La Policía Local de Sevilla ha mostrado su cara más amable en la entrega de juguetes en el hospital Virgen del Rocío. Como cada año, la unidad de intervención nocturna se ha acercado hasta el hospital para llevar la ilusión a los pequeños que están ingresados. A las 17 horas de la tarde de ayer, 20 policías portaban cuatro carros llenos de juguetes por los pasillos de la residencia infantil.

La unidad de intervención nocturna de la policía local lleva haciendo esta gran labor tres años. Unos días antes de la Navidad venden papeletas y dividen el dinero que recaudan en dos. Una parte va destinado a un niño que tiene el cuerpo adoptado en África y la parte restante va destinada a los juguetes. Esta iniciativa es muy bien acogida por todos, niños, padres y personal sanitario. Charo Gónzalez, enfermera de la planta de cardiología, cuenta que «le cogemos mucho cariño a los niños y ver las caras que se les pone al ver tantos juguetes es un regalo para nosotros». La enfermera indica que son muchas la asociaciones que se acercan estos días para repartir un poco de esperanza en forma de juego.

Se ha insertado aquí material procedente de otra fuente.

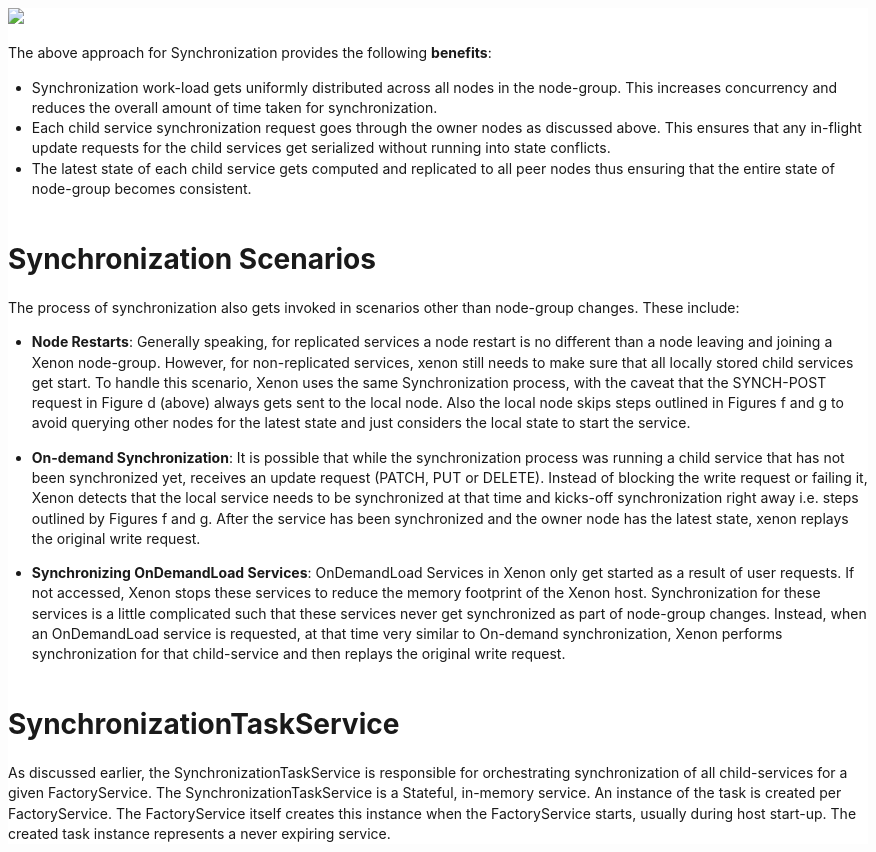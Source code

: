 ![](https://lh3.googleusercontent.com/Zm2TZjiE2P_Kif1JprLAC0f0j_6R0o3QqsOvaISXle92OvibfxHEsqrh2jL270mLqPXx72kmgSCEH4PZ7TyE4-Uk3XSMmx0gyC4_GBZ0xnhEcxAIbi_c87_iyVgJA5Wtzlt6gaGi_6hIE1-HO4V1ws584E9zK1XwjiKfb12kcMoyueEov8sAGaGbBtGQQf3mPrmY_818jkWPtUStCUEOAabK6B-sO268jqbya-kDliFJdpAkgncR5907t3a0IJSHfr8AHD6SHWsU2ITdARnA5LoVSVxceCv6kY-xj2Hf-HjmlvPQaUmHbKT2kqG3uuaKYLaPfzHVJu5qGndfZYssyKLP9v_hinBAN0Y8SRDUxmlcRQu7F_LymAslmR4QG6jLNaNm-Chr-DUUtF7OsLo1CLywZoYygXdLnogbKqrffEVMkXHTYqgMuu2fxYw7ptKNLlZpIEh6AktDIE9vnL0xz-vJI2aZNKcDq3dZAZINCPLNlBNz17Y9v6AuPLKeaJvE-RjqFJ0xUd9trAsGGTKC2cgj5lEp8HKkJXV8bOyP09L8eipOcBcbLHDamyGGUmqBXDhRr2AKSmbnjY0JBoJ__JMNH9W5lnhDKMZYRtSJz0rWlPNc=w2048-h956-no)

The above approach for Synchronization provides the following **benefits**:

 * Synchronization work-load gets uniformly distributed across all nodes in the
   node-group. This increases concurrency and reduces the overall amount of time
   taken for synchronization.
 * Each child service synchronization request goes through the owner nodes as
   discussed above. This ensures that any in-flight update requests for the
   child services get serialized without running into state conflicts.
 * The latest state of each child service gets computed and replicated to all
   peer nodes thus ensuring that the entire state of node-group becomes consistent.

# Synchronization Scenarios

The process of synchronization also gets invoked in scenarios other than node-group
changes. These include:

 * **Node Restarts**: Generally speaking, for replicated services a node restart
   is no different than a node leaving and joining a Xenon node-group. However,
   for non-replicated services, xenon still needs to make sure that all locally
   stored child services get start. To handle this scenario, Xenon uses the
   same Synchronization process, with the caveat that the SYNCH-POST request in
   Figure d (above) always gets sent to the local node. Also the local node skips
   steps outlined in Figures f and g to avoid querying other nodes for the latest
   state and just considers the local state to start the service.

 * **On-demand Synchronization**: It is possible that while the synchronization
   process was running a child service that has not been synchronized yet, receives
   an update request (PATCH, PUT or DELETE). Instead of blocking the write request
   or failing it, Xenon detects that the local service needs to be synchronized
   at that time and kicks-off synchronization right away i.e. steps outlined by
   Figures f and g. After the service has been synchronized and the owner node
   has the latest state, xenon replays the original write request.

 * **Synchronizing OnDemandLoad Services**: OnDemandLoad Services in Xenon only
   get started as a result of user requests. If not accessed, Xenon stops these
   services to reduce the memory footprint of the Xenon host. Synchronization for
   these services is a little complicated such that these services never get
   synchronized as part of node-group changes. Instead, when an OnDemandLoad service
   is requested, at that time very similar to On-demand synchronization, Xenon
   performs synchronization for that child-service and then replays the original
   write request.

# SynchronizationTaskService

As discussed earlier, the SynchronizationTaskService is responsible for
orchestrating synchronization of all child-services for a given FactoryService.
The SynchronizationTaskService is a Stateful, in-memory service. An instance of
the task is created per FactoryService. The FactoryService itself creates this
instance when the FactoryService starts, usually during host start-up. The created
task instance represents a never expiring service.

Esta parte del cuerpo de policía tiene turno nocturno y no han dormido en toda la noche. A pesar de eso, en cuanto han salido esta mañana de trabajar se han ido a unos grandes almacenes y han comprado todos los artículos. Con mucho cuidado han elegido uno para cada edad: peluches, bolsos, muñecas, juegos de mesa… Una de las pequeñas pacientes tiene ocho años, a ella le han dado un bolso de princesa, a otro niño ingresado en cardiología un balón de fútbol y así sucesivamente por todas las plantas del hospital.

No sabemos como habrán recibido los niños al Betis y al Sevilla, que hace unos días han pasado también por aquí para dar su mejores deseos. Pero sí hemos presenciado cómo recibían a estos policías, las caras de impresión han sido lo más característico. Un niño le decía a su madre: «mamá que es policía, lo que yo quiero ser de mayor». Este pequeño como todos los demás ya tienen su carné de policía. Al entrar en la habitaciones era lo primero que pedían los pacientes y lo primero que le daban sus héroes. La Policía pretende seguir haciendo esta labor todos los años que puedan, ya que declaran que es una de las mejores tardes del años.